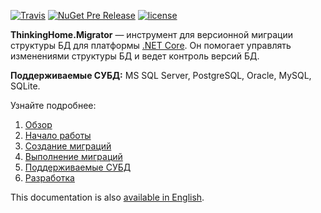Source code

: [![Travis](https://api.travis-ci.org/thinking-home/migrator.svg?branch=master)](https://travis-ci.org/thinking-home/migrator) [![NuGet Pre Release](https://img.shields.io/nuget/vpre/ThinkingHome.Migrator.Framework.svg)](https://www.nuget.org/packages?q=thinkinghome.migrator) [![license](https://img.shields.io/github/license/thinking-home/migrator.svg)](https://github.com/thinking-home/migrator/blob/master/LICENSE)

**ThinkingHome.Migrator** — инструмент для версионной миграции структуры БД для платформы [.NET Core](https://www.microsoft.com/net/learn/get-started). Он помогает управлять изменениями структуры БД и ведет контроль версий БД.

**Поддерживаемые СУБД:** MS SQL Server, PostgreSQL, Oracle, MySQL, SQLite.

Узнайте подробнее:

1. [Обзор](docs/overview.md)
2. [Начало работы](docs/getting-started.md)
3. [Создание миграций](docs/writing-migrations.md)
4. [Выполнение миграций](docs/how-to-run.md)
5. [Поддерживаемые СУБД](docs/dialects.md)
6. [Разработка](docs/development.md)
   
This documentation is also [available in English](./README.en.md).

........

▶ _Task item_: Please give an exact printout of all the records, pictures aside.

▶ _Output of the exercise_:
Source code

: [![Travis](https://api.travis-ci.org/thinking-home/migrator.svg?branch=master)](https://travis-ci.org/thinking-home/migrator) [![NuGet Pre Release](https://img.shields.io/nuget/vpre/ThinkingHome.Migrator.Framework.svg)](https://www.nuget.org/packages?q=thinkinghome.migrator) [![license](https://img.shields.io/github/license/thinking-home/migrator.svg)](https://github.com/thinking-home/migrator/blob/master/LICENSE)

**ThinkingHome.Migrator** — инструмент для версионной миграции структуры БД для платформы [.NET Core](https://www.microsoft.com/net/learn/get-started). Он помогает управлять изменениями структуры БД и ведет контроль версий БД.

**Поддерживаемые СУБД:** MS SQL Server, PostgreSQL, Oracle, MySQL, SQLite.

Узнайте подробнее:

1. [Обзор](docs/overview.md)
2. [Начало работы](docs/getting-started.md)
3. [Создание миграций](docs/writing-migrations.md)
4. [Выполнение миграций](docs/how-to-run.md)
5. [Поддерживаемые СУБД](docs/dialects.md)
6. [Разработка](docs/development.md)
   
This documentation is also [available in English](./README.en.md).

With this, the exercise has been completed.